WHAT TO WORK ON: Check every line of the entries below for the word "문제이름", and copy the ones that have it.

Dataset entries:
# # # #
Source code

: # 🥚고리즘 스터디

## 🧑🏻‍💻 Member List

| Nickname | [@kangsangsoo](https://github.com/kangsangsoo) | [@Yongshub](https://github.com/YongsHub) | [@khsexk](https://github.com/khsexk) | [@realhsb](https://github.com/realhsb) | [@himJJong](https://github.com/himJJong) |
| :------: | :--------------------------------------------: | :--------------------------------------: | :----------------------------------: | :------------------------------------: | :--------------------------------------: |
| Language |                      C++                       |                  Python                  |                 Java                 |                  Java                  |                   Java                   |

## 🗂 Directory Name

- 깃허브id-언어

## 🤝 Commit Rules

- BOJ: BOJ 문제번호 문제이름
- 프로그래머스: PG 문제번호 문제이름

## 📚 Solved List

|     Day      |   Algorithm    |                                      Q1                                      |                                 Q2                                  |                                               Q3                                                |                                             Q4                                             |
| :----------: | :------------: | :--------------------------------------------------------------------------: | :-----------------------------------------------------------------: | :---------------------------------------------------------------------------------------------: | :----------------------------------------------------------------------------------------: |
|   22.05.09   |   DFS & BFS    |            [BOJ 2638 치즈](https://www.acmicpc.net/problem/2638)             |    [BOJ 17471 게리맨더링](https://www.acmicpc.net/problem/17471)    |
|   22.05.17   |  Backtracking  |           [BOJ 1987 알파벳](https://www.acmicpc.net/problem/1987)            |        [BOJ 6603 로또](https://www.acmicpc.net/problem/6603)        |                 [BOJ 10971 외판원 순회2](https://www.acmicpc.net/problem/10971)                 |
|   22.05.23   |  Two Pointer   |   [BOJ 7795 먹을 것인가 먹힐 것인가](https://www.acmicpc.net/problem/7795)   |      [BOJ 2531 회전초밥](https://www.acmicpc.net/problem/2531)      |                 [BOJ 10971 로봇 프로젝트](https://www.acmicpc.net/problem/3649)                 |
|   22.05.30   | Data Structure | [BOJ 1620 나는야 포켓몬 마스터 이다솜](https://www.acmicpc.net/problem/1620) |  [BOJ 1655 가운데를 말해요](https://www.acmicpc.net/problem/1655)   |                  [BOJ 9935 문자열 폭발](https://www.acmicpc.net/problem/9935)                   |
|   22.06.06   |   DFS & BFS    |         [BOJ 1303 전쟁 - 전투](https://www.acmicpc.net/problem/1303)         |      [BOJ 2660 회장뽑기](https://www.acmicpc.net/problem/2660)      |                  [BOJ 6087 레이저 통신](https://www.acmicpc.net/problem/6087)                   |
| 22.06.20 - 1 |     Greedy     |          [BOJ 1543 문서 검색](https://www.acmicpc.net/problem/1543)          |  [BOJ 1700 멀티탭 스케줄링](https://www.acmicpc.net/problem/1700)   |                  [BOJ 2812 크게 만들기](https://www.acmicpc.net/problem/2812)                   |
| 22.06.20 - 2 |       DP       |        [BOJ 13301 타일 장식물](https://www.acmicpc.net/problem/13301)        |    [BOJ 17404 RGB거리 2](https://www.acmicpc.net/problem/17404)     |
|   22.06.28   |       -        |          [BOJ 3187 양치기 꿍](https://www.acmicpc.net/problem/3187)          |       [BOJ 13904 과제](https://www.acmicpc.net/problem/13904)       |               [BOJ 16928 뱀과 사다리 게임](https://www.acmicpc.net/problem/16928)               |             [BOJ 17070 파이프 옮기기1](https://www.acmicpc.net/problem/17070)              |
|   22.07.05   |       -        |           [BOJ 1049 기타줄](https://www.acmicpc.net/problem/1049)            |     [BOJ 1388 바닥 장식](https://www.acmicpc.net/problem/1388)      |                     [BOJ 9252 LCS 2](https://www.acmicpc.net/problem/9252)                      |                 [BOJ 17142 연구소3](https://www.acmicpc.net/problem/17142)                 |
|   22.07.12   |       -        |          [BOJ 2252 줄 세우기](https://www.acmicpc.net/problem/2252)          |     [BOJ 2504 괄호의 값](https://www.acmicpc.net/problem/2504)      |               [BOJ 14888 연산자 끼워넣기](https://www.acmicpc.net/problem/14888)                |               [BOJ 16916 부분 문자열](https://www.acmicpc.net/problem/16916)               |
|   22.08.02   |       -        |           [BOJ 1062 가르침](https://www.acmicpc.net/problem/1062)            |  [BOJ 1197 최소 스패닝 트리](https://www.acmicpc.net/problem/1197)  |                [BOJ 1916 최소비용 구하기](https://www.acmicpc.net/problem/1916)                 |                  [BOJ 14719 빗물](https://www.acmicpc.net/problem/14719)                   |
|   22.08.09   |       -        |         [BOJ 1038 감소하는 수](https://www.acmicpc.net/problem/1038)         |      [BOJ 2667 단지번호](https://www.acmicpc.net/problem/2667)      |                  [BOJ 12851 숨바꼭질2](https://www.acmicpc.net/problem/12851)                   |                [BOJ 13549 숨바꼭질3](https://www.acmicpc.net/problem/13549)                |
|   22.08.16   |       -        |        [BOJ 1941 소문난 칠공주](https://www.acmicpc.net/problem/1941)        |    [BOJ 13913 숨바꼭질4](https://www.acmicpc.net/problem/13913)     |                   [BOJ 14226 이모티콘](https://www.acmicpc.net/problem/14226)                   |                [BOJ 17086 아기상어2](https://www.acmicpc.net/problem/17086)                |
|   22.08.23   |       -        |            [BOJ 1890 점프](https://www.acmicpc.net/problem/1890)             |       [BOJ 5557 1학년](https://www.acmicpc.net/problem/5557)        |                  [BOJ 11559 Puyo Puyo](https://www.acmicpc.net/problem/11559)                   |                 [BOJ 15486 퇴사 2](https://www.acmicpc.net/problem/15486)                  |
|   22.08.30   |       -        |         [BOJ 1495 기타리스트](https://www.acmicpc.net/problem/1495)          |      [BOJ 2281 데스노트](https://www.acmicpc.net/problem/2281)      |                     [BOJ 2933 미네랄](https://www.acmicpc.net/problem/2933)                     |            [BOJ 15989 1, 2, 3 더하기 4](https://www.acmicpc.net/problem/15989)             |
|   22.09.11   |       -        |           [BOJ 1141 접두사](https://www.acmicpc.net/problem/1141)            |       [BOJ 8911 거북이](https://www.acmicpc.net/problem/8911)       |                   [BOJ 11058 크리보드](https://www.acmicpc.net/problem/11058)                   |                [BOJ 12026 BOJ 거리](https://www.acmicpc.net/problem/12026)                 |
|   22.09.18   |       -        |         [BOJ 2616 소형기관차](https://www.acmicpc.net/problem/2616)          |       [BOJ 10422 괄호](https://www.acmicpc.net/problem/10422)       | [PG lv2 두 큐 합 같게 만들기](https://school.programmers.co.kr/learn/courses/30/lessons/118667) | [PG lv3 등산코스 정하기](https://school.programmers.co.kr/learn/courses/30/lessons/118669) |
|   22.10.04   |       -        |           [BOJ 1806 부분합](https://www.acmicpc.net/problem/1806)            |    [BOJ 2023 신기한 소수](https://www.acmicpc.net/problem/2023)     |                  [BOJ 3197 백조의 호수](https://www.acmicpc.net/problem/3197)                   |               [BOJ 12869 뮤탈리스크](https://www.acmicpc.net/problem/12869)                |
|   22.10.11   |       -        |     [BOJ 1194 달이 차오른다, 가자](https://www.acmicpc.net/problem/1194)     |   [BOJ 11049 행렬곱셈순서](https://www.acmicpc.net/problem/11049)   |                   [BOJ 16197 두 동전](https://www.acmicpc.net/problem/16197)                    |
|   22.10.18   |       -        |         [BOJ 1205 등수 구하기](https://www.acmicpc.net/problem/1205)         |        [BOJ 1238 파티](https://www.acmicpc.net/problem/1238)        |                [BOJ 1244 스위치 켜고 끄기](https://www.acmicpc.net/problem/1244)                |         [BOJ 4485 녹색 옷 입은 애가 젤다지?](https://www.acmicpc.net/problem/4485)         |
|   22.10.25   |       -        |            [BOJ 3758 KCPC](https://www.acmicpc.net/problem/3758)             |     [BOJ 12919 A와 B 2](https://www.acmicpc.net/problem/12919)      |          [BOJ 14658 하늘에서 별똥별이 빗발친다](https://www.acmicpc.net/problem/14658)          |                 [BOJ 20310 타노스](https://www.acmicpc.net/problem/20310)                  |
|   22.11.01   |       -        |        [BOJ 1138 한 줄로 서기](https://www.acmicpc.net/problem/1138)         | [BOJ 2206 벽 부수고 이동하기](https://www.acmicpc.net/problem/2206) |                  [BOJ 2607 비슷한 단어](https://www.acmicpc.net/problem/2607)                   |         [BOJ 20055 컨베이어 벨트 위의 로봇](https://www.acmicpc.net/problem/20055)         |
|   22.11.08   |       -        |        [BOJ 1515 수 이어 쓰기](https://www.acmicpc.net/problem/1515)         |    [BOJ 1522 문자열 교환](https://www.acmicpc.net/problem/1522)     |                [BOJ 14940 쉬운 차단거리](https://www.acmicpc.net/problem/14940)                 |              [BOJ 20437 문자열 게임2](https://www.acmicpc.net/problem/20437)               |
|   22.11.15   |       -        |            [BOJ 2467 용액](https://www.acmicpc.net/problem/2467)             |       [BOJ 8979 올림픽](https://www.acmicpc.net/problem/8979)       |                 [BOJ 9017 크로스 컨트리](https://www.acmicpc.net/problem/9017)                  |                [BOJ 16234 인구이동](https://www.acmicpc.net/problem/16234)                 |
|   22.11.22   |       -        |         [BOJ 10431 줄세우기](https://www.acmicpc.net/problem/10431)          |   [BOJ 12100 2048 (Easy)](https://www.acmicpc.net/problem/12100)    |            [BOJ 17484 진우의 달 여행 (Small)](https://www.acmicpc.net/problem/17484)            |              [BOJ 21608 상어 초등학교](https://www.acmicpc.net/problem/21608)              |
# # # #
OUTPUT OF THE TASK:
- BOJ: BOJ 문제번호 문제이름
- 프로그래머스: PG 문제번호 문제이름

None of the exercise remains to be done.